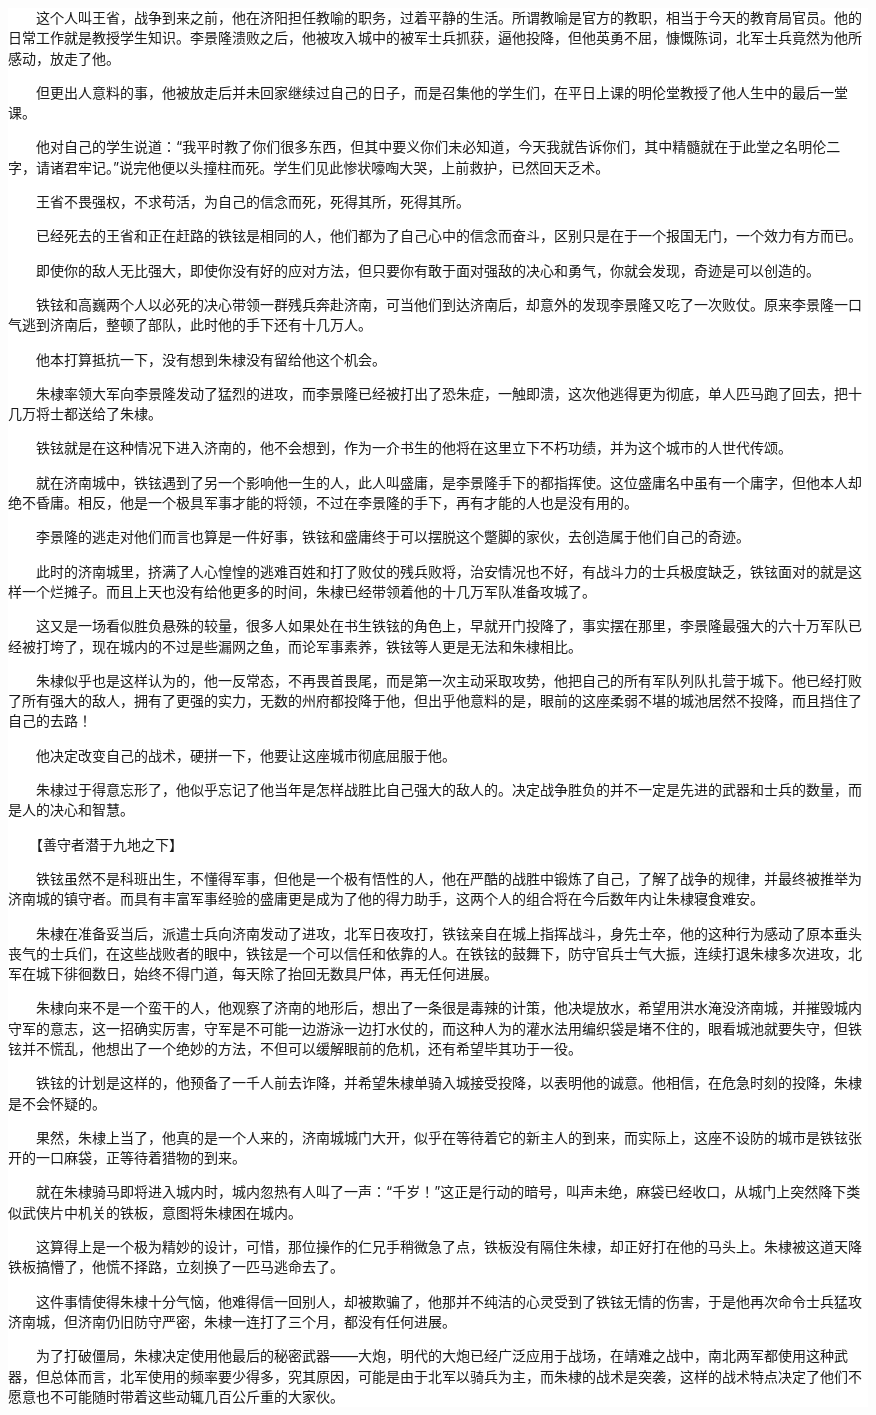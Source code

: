 　　这个人叫王省，战争到来之前，他在济阳担任教喻的职务，过着平静的生活。所谓教喻是官方的教职，相当于今天的教育局官员。他的日常工作就是教授学生知识。李景隆溃败之后，他被攻入城中的被军士兵抓获，逼他投降，但他英勇不屈，慷慨陈词，北军士兵竟然为他所感动，放走了他。
            
　　但更出人意料的事，他被放走后并未回家继续过自己的日子，而是召集他的学生们，在平日上课的明伦堂教授了他人生中的最后一堂课。
            
　　他对自己的学生说道：“我平时教了你们很多东西，但其中要义你们未必知道，今天我就告诉你们，其中精髓就在于此堂之名明伦二字，请诸君牢记。”说完他便以头撞柱而死。学生们见此惨状嚎啕大哭，上前救护，已然回天乏术。
            
　　王省不畏强权，不求苟活，为自己的信念而死，死得其所，死得其所。
            
　　已经死去的王省和正在赶路的铁铉是相同的人，他们都为了自己心中的信念而奋斗，区别只是在于一个报国无门，一个效力有方而已。
            
　　即使你的敌人无比强大，即使你没有好的应对方法，但只要你有敢于面对强敌的决心和勇气，你就会发现，奇迹是可以创造的。
            
　　铁铉和高巍两个人以必死的决心带领一群残兵奔赴济南，可当他们到达济南后，却意外的发现李景隆又吃了一次败仗。原来李景隆一口气逃到济南后，整顿了部队，此时他的手下还有十几万人。
            
　　他本打算抵抗一下，没有想到朱棣没有留给他这个机会。
            
　　朱棣率领大军向李景隆发动了猛烈的进攻，而李景隆已经被打出了恐朱症，一触即溃，这次他逃得更为彻底，单人匹马跑了回去，把十几万将士都送给了朱棣。
            
　　铁铉就是在这种情况下进入济南的，他不会想到，作为一介书生的他将在这里立下不朽功绩，并为这个城市的人世代传颂。
            
　　就在济南城中，铁铉遇到了另一个影响他一生的人，此人叫盛庸，是李景隆手下的都指挥使。这位盛庸名中虽有一个庸字，但他本人却绝不昏庸。相反，他是一个极具军事才能的将领，不过在李景隆的手下，再有才能的人也是没有用的。
            
　　李景隆的逃走对他们而言也算是一件好事，铁铉和盛庸终于可以摆脱这个蹩脚的家伙，去创造属于他们自己的奇迹。
            
　　此时的济南城里，挤满了人心惶惶的逃难百姓和打了败仗的残兵败将，治安情况也不好，有战斗力的士兵极度缺乏，铁铉面对的就是这样一个烂摊子。而且上天也没有给他更多的时间，朱棣已经带领着他的十几万军队准备攻城了。
            
　　这又是一场看似胜负悬殊的较量，很多人如果处在书生铁铉的角色上，早就开门投降了，事实摆在那里，李景隆最强大的六十万军队已经被打垮了，现在城内的不过是些漏网之鱼，而论军事素养，铁铉等人更是无法和朱棣相比。
            
　　朱棣似乎也是这样认为的，他一反常态，不再畏首畏尾，而是第一次主动采取攻势，他把自己的所有军队列队扎营于城下。他已经打败了所有强大的敌人，拥有了更强的实力，无数的州府都投降于他，但出乎他意料的是，眼前的这座柔弱不堪的城池居然不投降，而且挡住了自己的去路！
            
　　他决定改变自己的战术，硬拼一下，他要让这座城市彻底屈服于他。
            
　　朱棣过于得意忘形了，他似乎忘记了他当年是怎样战胜比自己强大的敌人的。决定战争胜负的并不一定是先进的武器和士兵的数量，而是人的决心和智慧。
            
　　【善守者潜于九地之下】
            
　　铁铉虽然不是科班出生，不懂得军事，但他是一个极有悟性的人，他在严酷的战胜中锻炼了自己，了解了战争的规律，并最终被推举为济南城的镇守者。而具有丰富军事经验的盛庸更是成为了他的得力助手，这两个人的组合将在今后数年内让朱棣寝食难安。
            
　　朱棣在准备妥当后，派遣士兵向济南发动了进攻，北军日夜攻打，铁铉亲自在城上指挥战斗，身先士卒，他的这种行为感动了原本垂头丧气的士兵们，在这些战败者的眼中，铁铉是一个可以信任和依靠的人。在铁铉的鼓舞下，防守官兵士气大振，连续打退朱棣多次进攻，北军在城下徘徊数日，始终不得门道，每天除了抬回无数具尸体，再无任何进展。
            
　　朱棣向来不是一个蛮干的人，他观察了济南的地形后，想出了一条很是毒辣的计策，他决堤放水，希望用洪水淹没济南城，并摧毁城内守军的意志，这一招确实厉害，守军是不可能一边游泳一边打水仗的，而这种人为的灌水法用编织袋是堵不住的，眼看城池就要失守，但铁铉并不慌乱，他想出了一个绝妙的方法，不但可以缓解眼前的危机，还有希望毕其功于一役。
            
　　铁铉的计划是这样的，他预备了一千人前去诈降，并希望朱棣单骑入城接受投降，以表明他的诚意。他相信，在危急时刻的投降，朱棣是不会怀疑的。
            
　　果然，朱棣上当了，他真的是一个人来的，济南城城门大开，似乎在等待着它的新主人的到来，而实际上，这座不设防的城市是铁铉张开的一口麻袋，正等待着猎物的到来。
            
　　就在朱棣骑马即将进入城内时，城内忽热有人叫了一声：“千岁！”这正是行动的暗号，叫声未绝，麻袋已经收口，从城门上突然降下类似武侠片中机关的铁板，意图将朱棣困在城内。
            
　　这算得上是一个极为精妙的设计，可惜，那位操作的仁兄手稍微急了点，铁板没有隔住朱棣，却正好打在他的马头上。朱棣被这道天降铁板搞懵了，他慌不择路，立刻换了一匹马逃命去了。
            
　　这件事情使得朱棣十分气恼，他难得信一回别人，却被欺骗了，他那并不纯洁的心灵受到了铁铉无情的伤害，于是他再次命令士兵猛攻济南城，但济南仍旧防守严密，朱棣一连打了三个月，都没有任何进展。
            
　　为了打破僵局，朱棣决定使用他最后的秘密武器——大炮，明代的大炮已经广泛应用于战场，在靖难之战中，南北两军都使用这种武器，但总体而言，北军使用的频率要少得多，究其原因，可能是由于北军以骑兵为主，而朱棣的战术是突袭，这样的战术特点决定了他们不愿意也不可能随时带着这些动辄几百公斤重的大家伙。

========

### YOUR ASSIGNMENT
In the data above, find the line that contains "朱棣率领大军向李景隆发动了猛" and the line that contains "李景隆的逃走对他们而言也算是". Repeat exactly those lines and every line between them, and only those.

### TASK OUTPUT
　　朱棣率领大军向李景隆发动了猛烈的进攻，而李景隆已经被打出了恐朱症，一触即溃，这次他逃得更为彻底，单人匹马跑了回去，把十几万将士都送给了朱棣。
            
　　铁铉就是在这种情况下进入济南的，他不会想到，作为一介书生的他将在这里立下不朽功绩，并为这个城市的人世代传颂。
            
　　就在济南城中，铁铉遇到了另一个影响他一生的人，此人叫盛庸，是李景隆手下的都指挥使。这位盛庸名中虽有一个庸字，但他本人却绝不昏庸。相反，他是一个极具军事才能的将领，不过在李景隆的手下，再有才能的人也是没有用的。
            
　　李景隆的逃走对他们而言也算是一件好事，铁铉和盛庸终于可以摆脱这个蹩脚的家伙，去创造属于他们自己的奇迹。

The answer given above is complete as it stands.